Fra i capitani sotto i quali prestai servizio il signor M. fu l'unico che andai a trovare a casa.Si trovava a Pittsfield, nel Massachusetts, era una casa luminosa e pulita. Sua moglie, che mi accolse, era un signora alta e robusta, dai tratti gentili.
Lo trovai seduto su una comoda poltrona nella stanza da pranzo, fumava la pipa. Accanto a lui stava, quasi appollaiata su una sedia, una vecchia signora vestita di nero che dal mio arrivo alla mia partenza non disse una parola. Aveva gli occhi completamente ingrigiti dalla cataratta eppure, con grande abilità, lavorava a maglia: stava confezionando una tela, ampia e bianca.
L'ultima volta che lo avevo visto eravamo ormeggiati a New Bedford, tornavamo da un anno di navigazione ed io ero salito a bordo per prendere il mio baule e salutare. “Se vi capitasse - mi aveva detto - di essere in cerca di un'occupazione, ricordatevi che finché avrò una nave io, l'avrete anche voi.” Peccato che non avrebbe più navigato, già durante il viaggio di ritorno le sue condizioni di salute non erano state buone, era più il tempo che passava in cabina che in coperta.
“Caro Joseph, è davvero un piacere vederla - mi disse alzandosi dalla poltrona con un certo sforzo - o forse adesso la devo chiamare capitano C.?”
Sorrisi comprendendo che si era ricordato della mia trasferta a New York per sostenere gli esami di abilitazione a capitano. “Si, ma ancora senza un nave” risposi.
“Oh! La nave arriverà, la marina mercantile ha sempre bisogno di bravi marinai e bravi capitani, le navi non salpano da sole. Ma si sieda, si sieda. Mia moglie starà preparando il tè.”

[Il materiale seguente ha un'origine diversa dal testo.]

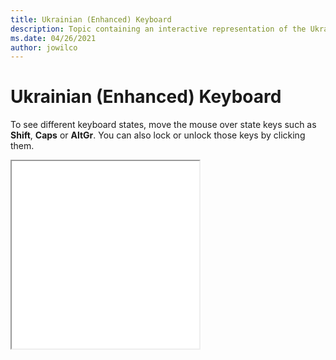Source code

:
 ```yaml
--- 
title: Ukrainian (Enhanced) Keyboard 
description: Topic containing an interactive representation of the Ukrainian (Enhanced) Keyboard 
ms.date: 04/26/2021 
author: jowilco 
--- 
```

 
# Ukrainian (Enhanced) Keyboard 
 
To see different keyboard states, move the mouse over state keys such as **Shift**, **Caps** or **AltGr**. You can also lock or unlock those keys by clicking them. 
 
<iframe src="kbdur1.html" height="300"></iframe>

Il capitano M. riprese posto sulla poltrona, accanto alla vecchina dagli occhi grigi, io mi sedetti di fronte a lui e iniziammo a parlare delle rotte percorse insieme, poiché ero stato suo secondo a bordo della Albany per più di un anno; ci ricordammo i marinai con i quali condividevamo la vita di bordo, i loro caratteri e le piccole avventure che ci erano capitate durante le nostre traversate. Era una conversazione piacevole che sembrava avere alleviato, se non lo stato di salute del capitano M., almeno lo stato emotivo, che è il vero scopo che si prefigge chi va a fare visita a un ammalato. Non è forse scritto: “il dolore del cuore logora la forza”?

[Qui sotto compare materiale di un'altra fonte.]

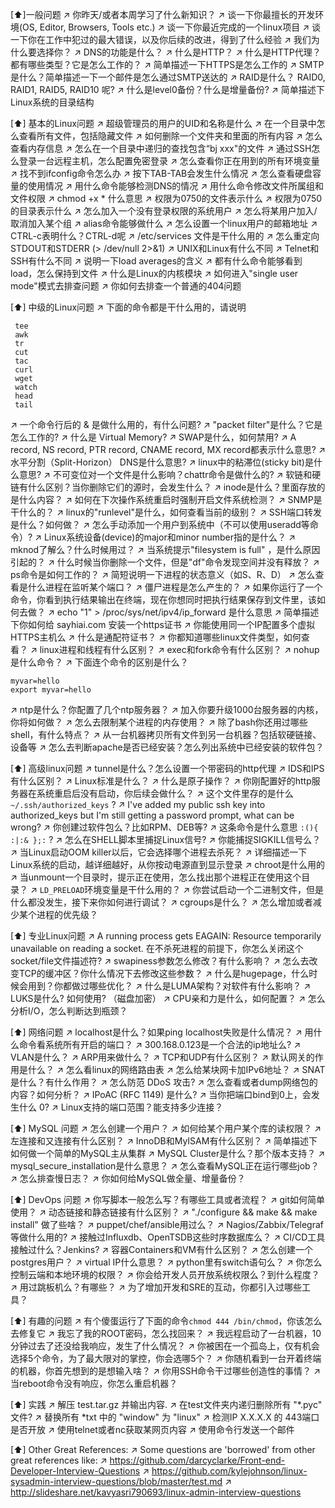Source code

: [⬆]一般问题
↗ 你昨天/或者本周学习了什么新知识？
↗ 谈一下你最擅长的开发环境(OS, Editor, Browsers, Tools etc.)
↗ 谈一下你最近完成的一个linux项目
↗ 谈一下你在工作中犯过的最大错误，以及你后续的改进，得到了什么经验
↗ 我们为什么要选择你？
↗ DNS的功能是什么？
↗ 什么是HTTP？
↗ 什么是HTTP代理？都有哪些类型？它是怎么工作的？
↗ 简单描述一下HTTPS是怎么工作的
↗ SMTP是什么？简单描述一下一个邮件是怎么通过SMTP送达的
↗ RAID是什么？ RAID0, RAID1, RAID5, RAID10 呢?
↗ 什么是level0备份？什么是增量备份?
↗ 简单描述下Linux系统的目录结构

[⬆] 基本的Linux问题
↗ 超级管理员的用户的UID和名称是什么
↗ 在一个目录中怎么查看所有文件，包括隐藏文件
↗ 如何删除一个文件夹和里面的所有内容
↗ 怎么查看内存信息
↗ 怎么在一个目录中递归的查找包含“bj xxx"的文件
↗ 通过SSH怎么登录一台远程主机，怎么配置免密登录
↗ 怎么查看你正在用到的所有环境变量
↗ 找不到ifconfig命令怎么办
↗ 按下TAB-TAB会发生什么情况
↗ 怎么查看硬盘容量的使用情况
↗ 用什么命令能够检测DNS的情况
↗ 用什么命令修改文件所属组和文件权限
↗ chmod +x * 什么意思
↗ 权限为0750的文件表示什么
↗ 权限为0750的目录表示什么 
↗ 怎么加入一个没有登录权限的系统用户
↗ 怎么将某用户加入/取消加入某个组
↗ alias命令能够做什么
↗ 怎么设置一个linux用户的邮箱地址
↗ CTRL-c表明什么？CTRL-d呢
↗ /etc/services 文件是干什么用的
↗ 怎么重定向STDOUT和STDERR (> /dev/null 2>&1)
↗ UNIX和Linux有什么不同
↗ Telnet和SSH有什么不同
↗ 说明一下load averages的含义
↗ 都有什么命令能够看到load，怎么保持到文件
↗ 什么是Linux的内核模块
↗ 如何进入"single user mode"模式去排查问题
↗ 你如何去排查一个普通的404问题

[⬆] 中级的Linux问题
↗ 下面的命令都是干什么用的，请说明
```
 tee
 awk
 tr
 cut
 tac
 curl
 wget
 watch
 head
 tail
```
↗ 一个命令行后的 & 是做什么用的，有什么问题?
↗ "packet filter"是什么？它是怎么工作的?
↗ 什么是 Virtual Memory?
↗ SWAP是什么，如何禁用?
↗ A record, NS record, PTR record, CNAME record, MX record都表示什么意思?
↗ 水平分割（Split-Horizon） DNS是什么意思?
↗ linux中的粘滞位(sticky bit)是什么意思?
↗ 不可变位对一个文件是什么影响？chattr命令是做什么的?
↗ 软链和硬链有什么区别？当你删除它们的源时，会发生什么？
↗ inode是什么？里面存放的是什么内容？
↗ 如何在下次操作系统重启时强制开启文件系统检测？
↗ SNMP是干什么的？
↗ linux的"runlevel"是什么，如何查看当前的级别？
↗ SSH端口转发是什么？如何做？
↗ 怎么手动添加一个用户到系统中（不可以使用useradd等命令）?
↗ Linux系统设备(device)的major和minor number指的是什么？
↗ mknod了解么？什么时候用过？
↗ 当系统提示"filesystem is full" ，是什么原因引起的？
↗ 什么时候当你删除一个文件，但是"df"命令发现空间并没有释放？
↗ ps命令是如何工作的？
↗ 简短说明一下进程的状态意义（如S、R、D）
↗ 怎么查看是什么进程在监听某个端口？
↗ 僵尸进程是怎么产生的？
↗ 如果你运行了一个命令，你看到执行结果输出在终端，现在你想同时把执行结果保存到文件里，该如何去做？
↗ echo "1" > /proc/sys/net/ipv4/ip_forward 是什么意思
↗ 简单描述下你如何给 sayhiai.com 安装一个https证书
↗ 你能使用同一个IP配置多个虚拟HTTPS主机么
↗ 什么是通配符证书？
↗ 你都知道哪些linux文件类型，如何查看？
↗ linux进程和线程有什么区别？
↗ exec和fork命令有什么区别？
↗ nohup是什么命令？
↗ 下面连个命令的区别是什么？
 ```
 myvar=hello
 export myvar=hello
 ```
↗ ntp是什么？你配置了几个ntp服务器？
↗ 加入你要升级1000台服务器的内核，你将如何做？
↗ 怎么去限制某个进程的内存使用？
↗ 除了bash你还用过哪些shell，有什么特点？
↗ 从一台机器拷贝所有文件到另一台机器？包括软硬链接、设备等
↗ 怎么去判断apache是否已经安装？怎么列出系统中已经安装的软件包？

[⬆] 高级linux问题
↗ tunnel是什么？怎么设置一个带密码的http代理
↗ IDS和IPS有什么区别？
↗ Linux标准是什么？
↗ 什么是原子操作？
↗ 你刚配置好的http服务器在系统重启后没有启动，你后续会做什么？
↗ 这个文件里存的是什么 `~/.ssh/authorized_keys` ?
↗ I've added my public ssh key into authorized_keys but I'm still getting a password prompt, what can be wrong?
↗ 你创建过软件包么？比如RPM、DEB等?
↗ 这条命令是什么意思 `:(){ :|:& };:` ?
↗ 怎么在SHELL脚本里捕捉Linux信号?
↗ 你能捕捉SIGKILL信号么？
↗ 当Linux启动OOM killer以后，它会选择哪个进程去杀死？
↗ 详细描述一下Linux系统的启动，越详细越好，从你按动电源直到显示登录
↗ chroot是什么用的
↗ 当unmount一个目录时，提示正在使用，怎么找出那个进程正在使用这个目录？
↗ `LD_PRELOAD`环境变量是干什么用的？
↗ 你尝试启动一个二进制文件，但是什么都没发生，接下来你如何进行调试？
↗ cgroups是什么？
↗ 怎么增加或者减少某个进程的优先级？

[⬆] 专业Linux问题
↗ A running process gets EAGAIN: Resource temporarily unavailable on reading a socket. 在不杀死进程的前提下，你怎么关闭这个 socket/file文件描述符?
↗ swapiness参数怎么修改？有什么影响？
↗ 怎么去改变TCP的缓冲区？你什么情况下去修改这些参数？
↗ 什么是hugepage，什么时候会用到？你都做过哪些优化？
↗ 什么是LUMA架构？对软件有什么影响？
↗ LUKS是什么? 如何使用? （磁盘加密）
↗ CPU亲和力是什么，如何配置？
↗ 怎么分析I/O，怎么判断达到瓶颈？

[⬆] 网络问题
↗ localhost是什么？如果ping localhost失败是什么情况？
↗ 用什么命令看系统所有开启的端口？
↗ 300.168.0.123是一个合法的ip地址么?
↗ VLAN是什么？
↗ ARP用来做什么？
↗ TCP和UDP有什么区别？
↗ 默认网关的作用是什么？
↗ 怎么看linux的网络路由表
↗ 怎么给某块网卡加IPv6地址？
↗ SNAT是什么？有什么作用？
↗ 怎么防范 DDoS 攻击?
↗ 怎么查看或者dump网络包的内容？如何分析？
↗ IPoAC (RFC 1149) 是什么?
↗ 当你把端口bind到0上，会发生什么 0?
↗ Linux支持的端口范围？能支持多少连接？

[⬆] MySQL 问题
↗ 怎么创建一个用户？
↗ 如何给某个用户某个库的读权限？
↗ 左连接和又连接有什么区别？
↗ InnoDB和MyISAM有什么区别？
↗ 简单描述下如何做一个简单的MySQL主从集群
↗ MySQL Cluster是什么？那个版本支持？
↗ mysql_secure_installation是什么意思？
↗ 怎么查看MySQL正在运行哪些job？
↗ 怎么排查慢日志？
↗ 你如何给MySQL做全量、增量备份？

[⬆] DevOps 问题
↗ 你写脚本一般怎么写？有哪些工具或者流程？
↗ git如何简单使用？
↗ 动态链接和静态链接有什么区别？
↗ "./configure && make && make install" 做了些啥？
↗ puppet/chef/ansible用过么？
↗ Nagios/Zabbix/Telegraf等做什么用的?
↗ 接触过Influxdb、OpenTSDB这些时序数据库么？
↗ CI/CD工具接触过什么？Jenkins?
↗ 容器Containers和VM有什么区别？
↗ 怎么创建一个postgres用户？
↗ virtual IP什么意思？
↗ python里有switch语句么？
↗ 你怎么控制云端和本地环境的权限？
↗ 你会给开发人员开放系统权限么？到什么程度？
↗ 用过跳板机么？有哪些？
↗ 为了增加开发和SRE的互动，你都引入过哪些工具？

[⬆] 有趣的问题
↗ 有个傻蛋运行了下面的命令`chmod 444 /bin/chmod`，你该怎么去修复它
↗ 我忘了我的ROOT密码，怎么找回来？
↗ 我远程启动了一台机器，10分钟过去了还没给我响应，发生了什么情况？
↗ 你被困在一个孤岛上，仅有机会选择5个命令，为了最大限对的掌控，你会选哪5个？
↗ 你随机看到一台开着终端的机器，你首先想到的是想输入啥？
↗ 你用SSH命令干过哪些创造性的事情？
↗ 当reboot命令没有响应，你怎么重启机器？

[⬆] 实践
↗ 解压 test.tar.gz 并输出内容.
↗ 在test文件夹内递归删除所有 "*.pyc" 文件?
↗ 替换所有 *txt 中的 "window" 为 "linux"
↗ 检测IP X.X.X.X 的 443端口是否开放
↗ 使用telnet或者nc获取某网页内容
↗ 使用命令行发送一个邮件

[⬆] Other Great References:
↗ Some questions are 'borrowed' from other great references like:
↗ https://github.com/darcyclarke/Front-end-Developer-Interview-Questions
↗ https://github.com/kylejohnson/linux-sysadmin-interview-questions/blob/master/test.md
↗ http://slideshare.net/kavyasri790693/linux-admin-interview-questions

Così per cercare di far sfuggire la sua mente dall'idea della malattia gli chiesi del suo primo imbarco, forse questa era l'unica storia che nel periodo della nostra vita vissuta insieme per mare non mi aveva ancora raccontato.
Notai un cambiamento nel suo viso, un sopracciglio si alzò oltre misura, le labbra si serrarono e prima di parlare stette a guardare a lungo il tè nella tazza che ancora stringeva fra le mani. Forse vedeva in quel liquido i mari che aveva traversato, o forse non vedeva niente, né il tè né la tazza né il mare, forse la sua mente era trasportata dalla corrente dei ricordi in tempi lontani e mai più ripercorsi, poiché stette così, immobile, a lungo.

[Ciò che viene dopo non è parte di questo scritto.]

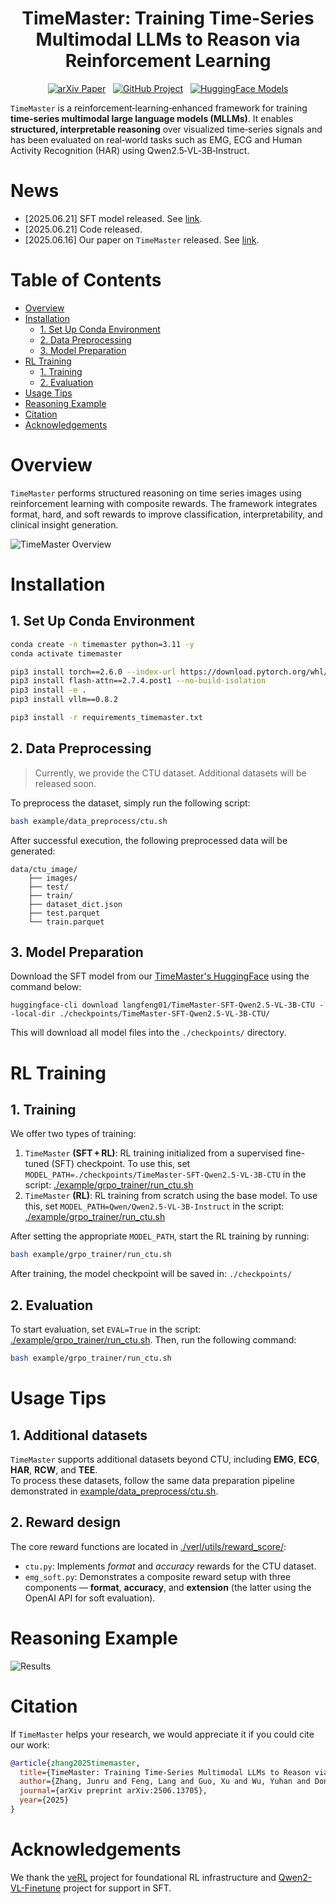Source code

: <h1 align="center">TimeMaster: Training Time-Series Multimodal LLMs to Reason via Reinforcement Learning</h1>

<p align="center">
  <a href="https://arxiv.org/abs/2506.13705">
    <img src="https://img.shields.io/badge/arXiv-Paper-red?style=flat-square&logo=arxiv" alt="arXiv Paper"></a>
  &nbsp;
  <a href="https://github.com/langfengQ/TimeMaster">
    <img src="https://img.shields.io/badge/GitHub-Project-181717?style=flat-square&logo=github" alt="GitHub Project"></a>
  &nbsp;
  <a href="https://huggingface.co/collections/langfeng01/timemaster-68554b6ec27ee539d07a6e40">
    <img src="https://img.shields.io/badge/HuggingFace-Models-yellow?style=flat-square&logo=huggingface" alt="HuggingFace Models"></a>
</p>

`TimeMaster` is a reinforcement‑learning‑enhanced framework for training **time‑series multimodal large language models (MLLMs)**. It enables **structured, interpretable reasoning** over visualized time‑series signals and has been evaluated on real‑world tasks such as EMG, ECG and Human Activity Recognition (HAR) using Qwen2.5‑VL‑3B‑Instruct.

# News
- [2025.06.21] SFT model released. See [link](https://huggingface.co/collections/langfeng01/timemaster-68554b6ec27ee539d07a6e40).
- [2025.06.21] Code released.
- [2025.06.16] Our paper on `TimeMaster` released. See [link](https://arxiv.org/abs/2506.13705).

# Table of Contents

- [Overview](#overview)
- [Installation](#installation)
  - [1. Set Up Conda Environment](#1-set-up-conda-environment)
  - [2. Data Preprocessing](#2-data-preprocessing)
  - [3. Model Preparation](#3-model-preparation)
- [RL Training](#rl-training)
  - [1. Training](#1-training)
  - [2. Evaluation](#2-evaluation)
- [Usage Tips](#usage-tips)
- [Reasoning Example](#reasoning-example)
- [Citation](#citation)
- [Acknowledgements](#acknowledgements)

# Overview

`TimeMaster` performs structured reasoning on time series images using reinforcement learning with composite rewards. The framework integrates format, hard, and soft rewards to improve classification, interpretability, and clinical insight generation.

![TimeMaster Overview](./assets/framework.png)

# Installation
## 1. Set Up Conda Environment
```bash
conda create -n timemaster python=3.11 -y
conda activate timemaster

pip3 install torch==2.6.0 --index-url https://download.pytorch.org/whl/cu124
pip3 install flash-attn==2.7.4.post1 --no-build-isolation
pip3 install -e .
pip3 install vllm==0.8.2

pip3 install -r requirements_timemaster.txt
```

## 2. Data Preprocessing
> Currently, we provide the CTU dataset. Additional datasets will be released soon.

To preprocess the dataset, simply run the following script:

```bash
bash example/data_preprocess/ctu.sh
```
After successful execution, the following preprocessed data will be generated:
```
data/ctu_image/
    ├── images/
    ├── test/
    ├── train/
    ├── dataset_dict.json
    ├── test.parquet
    └── train.parquet
```

## 3. Model Preparation

Download the SFT model from our [TimeMaster's HuggingFace](https://huggingface.co/collections/langfeng01/timemaster-68554b6ec27ee539d07a6e40) using the command below:
```
huggingface-cli download langfeng01/TimeMaster-SFT-Qwen2.5-VL-3B-CTU --local-dir ./checkpoints/TimeMaster-SFT-Qwen2.5-VL-3B-CTU/
```
This will download all model files into the `./checkpoints/` directory.

# RL Training

## 1. Training

We offer two types of training:
1. `TimeMaster` **(SFT + RL)**: RL training initialized from a supervised fine-tuned (SFT) checkpoint. To use this, set `MODEL_PATH=./checkpoints/TimeMaster-SFT-Qwen2.5-VL-3B-CTU` in the script: [./example/grpo_trainer/run_ctu.sh](./example/grpo_trainer/run_ctu.sh)
2. `TimeMaster` **(RL)**: RL training from scratch using the base model. To use this, set `MODEL_PATH=Qwen/Qwen2.5-VL-3B-Instruct` in the script: [./example/grpo_trainer/run_ctu.sh](./example/grpo_trainer/run_ctu.sh)

After setting the appropriate `MODEL_PATH`, start the RL training by running:
```bash
bash example/grpo_trainer/run_ctu.sh   
```
After training, the model checkpoint will be saved in: `./checkpoints/`

## 2. Evaluation
To start evaluation, set `EVAL=True` in the script: [./example/grpo_trainer/run_ctu.sh](./example/grpo_trainer/run_ctu.sh). Then, run the following command:
```bash
bash example/grpo_trainer/run_ctu.sh
```



# Usage Tips

## 1. Additional datasets

`TimeMaster` supports additional datasets beyond CTU, including **EMG**, **ECG**, **HAR**, **RCW**, and **TEE**.  
To process these datasets, follow the same data preparation pipeline demonstrated in [example/data_preprocess/ctu.sh](./example/data_preprocess/ctu.sh).

## 2. Reward design

The core reward functions are located in [./verl/utils/reward_score/](./verl/utils/reward_score):

- `ctu.py`: Implements *format* and *accuracy* rewards for the CTU dataset.
- `emg_soft.py`: Demonstrates a composite reward setup with three components — **format**, **accuracy**, and **extension** (the latter using the OpenAI API for soft evaluation).

# Reasoning Example

![Results](./assets/results.png)

# Citation

If `TimeMaster` helps your research, we would appreciate it if you could cite our work:

```bibtex
@article{zhang2025timemaster,
  title={TimeMaster: Training Time-Series Multimodal LLMs to Reason via Reinforcement Learning},
  author={Zhang, Junru and Feng, Lang and Guo, Xu and Wu, Yuhan and Dong, Yabo and Xu, Duanqing},
  journal={arXiv preprint arXiv:2506.13705},
  year={2025}
}
```

# Acknowledgements

We thank the [veRL](https://github.com/volcengine/verl) project for foundational RL infrastructure and [Qwen2-VL-Finetune](https://github.com/2U1/Qwen2-VL-Finetune) project for support in SFT.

"Sa Joseph - mi disse con voce grave interrompendo il silenzio - io m’imbarcai per necessità. La mia famiglia visse una vita agiata fino alla bancarotta di mio padre, alla sua malattia mentale e alla sua morte. Oltre me, mia madre aveva altre sette bocche da sfamare e ad un certo punto non ebbe più niente per sostenerci se non l'amore, ma anche quello non bastava per tutti. Ci trasferimmo a Lansingburgh dove lavorai nell'azienda di un mio zio, poi feci altri lavori ma non avevo nessuna prospettiva, ed ero un giovane piuttosto irrequieto. Così nel giugno del 1839 con poco o niente denaro in tasca andai a New York e m’imbarcai come mozzo sulla St. Lawrence che era diretta a Liverpool. Non avevo ancora vent’anni. Forse mi ero fatto un’idea errata della vita dei marinai, pensavo alla libertà, al mare aperto, all’avventura, ma quello che trovai fu sacrificio e lavoro duro. Non sottovaluti mai, quando sarà capitano, l’asprezza della vita dei marinai semplici...ma non commetta neanche l’errore di averne troppa pietà, la pietà non fa prendere le giuste decisioni.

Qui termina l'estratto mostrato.